Non-apoptotic role of Cleaved Caspase 3 in Rat Gonocyte

Abstract

AbstractGerm cells emerge from the epiblast and migrate to the gonads, where they become gonocytes. The gonocytes are the precursors of the spermatogonial stem cells, but little is known about their differentiation. The rigid control of gonocyte proliferation, quiescence and pluripotency marker expression is crucial for spermatogonia development. We have previously suggested that cleaved caspase-3 (Casp3) might play a non-apoptotic role in gonocyte quiescence. Here we describe when rat fetal gonocyte enter mitotic arrest and show that Casp3 inhibition in these cells affects the expression of cell cycle genes. The expression of Ki67, p27Kip, Retinoblastoma 1 (pRb1), NANOG and CASP3 was investigated in 15, 17 and 19 days post coitum rat embryo gonads. The results show that Ki67 and pRB1 proteins are downregulated from 15 days post coitum to 19 days post coitum, whereas p27Kip, NANOG and CASP3 are upregulated. This suggests that rat germ cells start to enter quiescence around 15dpc and that CASP3 and NANOG seem to play a role in this process.

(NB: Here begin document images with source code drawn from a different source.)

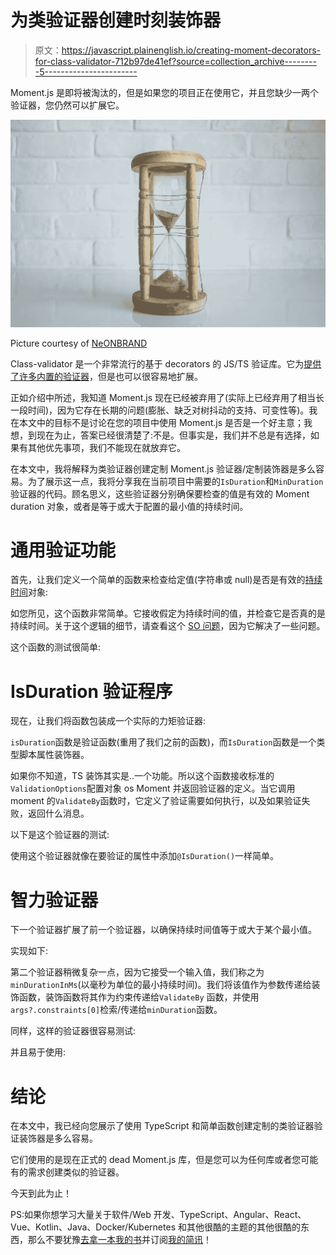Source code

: # 为类验证器创建时刻装饰器

> 原文：<https://javascript.plainenglish.io/creating-moment-decorators-for-class-validator-712b97de41ef?source=collection_archive---------5----------------------->

Moment.js 是即将被淘汰的，但是如果您的项目正在使用它，并且您缺少一两个验证器，您仍然可以扩展它。

![](img/0682c86758ecc94b86828d425e2f8dcf.png)

Picture courtesy of [NeONBRAND](https://unsplash.com/@neonbrand)

Class-validator 是一个非常流行的基于 decorators 的 JS/TS 验证库。它为[提供了许多内置的验证器](https://github.com/typestack/class-validator#validation-decorators)，但是也可以很容易地扩展。

正如介绍中所述，我知道 Moment.js 现在已经被弃用了(实际上已经弃用了相当长一段时间)，因为它存在长期的问题(膨胀、缺乏对树抖动的支持、可变性等)。我在本文中的目标不是讨论在您的项目中使用 Moment.js 是否是一个好主意；我想，到现在为止，答案已经很清楚了:不是。但事实是，我们并不总是有选择，如果有其他优先事项，我们不能现在就放弃它。

在本文中，我将解释为类验证器创建定制 Moment.js 验证器/定制装饰器是多么容易。为了展示这一点，我将分享我在当前项目中需要的`IsDuration`和`MinDuration`验证器的代码。顾名思义，这些验证器分别确保要检查的值是有效的 Moment duration 对象，或者是等于或大于配置的最小值的持续时间。

# 通用验证功能

首先，让我们定义一个简单的函数来检查给定值(字符串或 null)是否是有效的[持续时间](https://momentjs.com/docs/#/durations/)对象:

如您所见，这个函数非常简单。它接收假定为持续时间的值，并检查它是否真的是持续时间。关于这个逻辑的细节，请查看这个 [SO 问题](https://stackoverflow.com/questions/38692972/how-to-validate-a-moment-js-duration)，因为它解决了一些问题。

这个函数的测试很简单:

# IsDuration 验证程序

现在，让我们将函数包装成一个实际的力矩验证器:

`isDuration`函数是验证函数(重用了我们之前的函数)，而`IsDuration`函数是一个类型脚本属性装饰器。

如果你不知道，TS 装饰其实是..一个功能。所以这个函数接收标准的`ValidationOptions`配置对象 os Moment 并返回验证器的定义。当它调用 moment 的`ValidateBy`函数时，它定义了验证需要如何执行，以及如果验证失败，返回什么消息。

以下是这个验证器的测试:

使用这个验证器就像在要验证的属性中添加`@IsDuration()`一样简单。

# 智力验证器

下一个验证器扩展了前一个验证器，以确保持续时间值等于或大于某个最小值。

实现如下:

第二个验证器稍微复杂一点，因为它接受一个输入值，我们称之为`minDurationInMs`(以毫秒为单位的最小持续时间)。我们将该值作为参数传递给装饰函数，装饰函数将其作为约束传递给`ValidateBy` 函数，并使用`args?.constraints[0]`检索/传递给`minDuration`函数。

同样，这样的验证器很容易测试:

并且易于使用:

# 结论

在本文中，我已经向您展示了使用 TypeScript 和简单函数创建定制的类验证器验证装饰器是多么容易。

它们使用的是现在正式的 dead Moment.js 库，但是您可以为任何库或者您可能有的需求创建类似的验证器。

今天到此为止！

PS:如果你想学习大量关于软件/Web 开发、TypeScript、Angular、React、Vue、Kotlin、Java、Docker/Kubernetes 和其他很酷的主题的其他很酷的东西，那么不要犹豫[去拿一本我的书](https://www.amazon.com/Learn-TypeScript-Building-Applications-understanding-ebook/dp/B081FB89BL)并订阅[我的简讯](https://mailchi.mp/fb661753d54a/developassion-newsletter)！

CASP3 labelling formed a ring in gonocyte cytoplasm, which is clearly distinct from apoptotic cell labelling, and coincided with NANOG labelling. CASP3 inhibition lead to an increase of Pcna expression and to a decrease of p27kip and p21cip expression. These results suggest that cleaved CASP3 has a role in rat male germ cell development which can be related to the control of the cell cycle genes.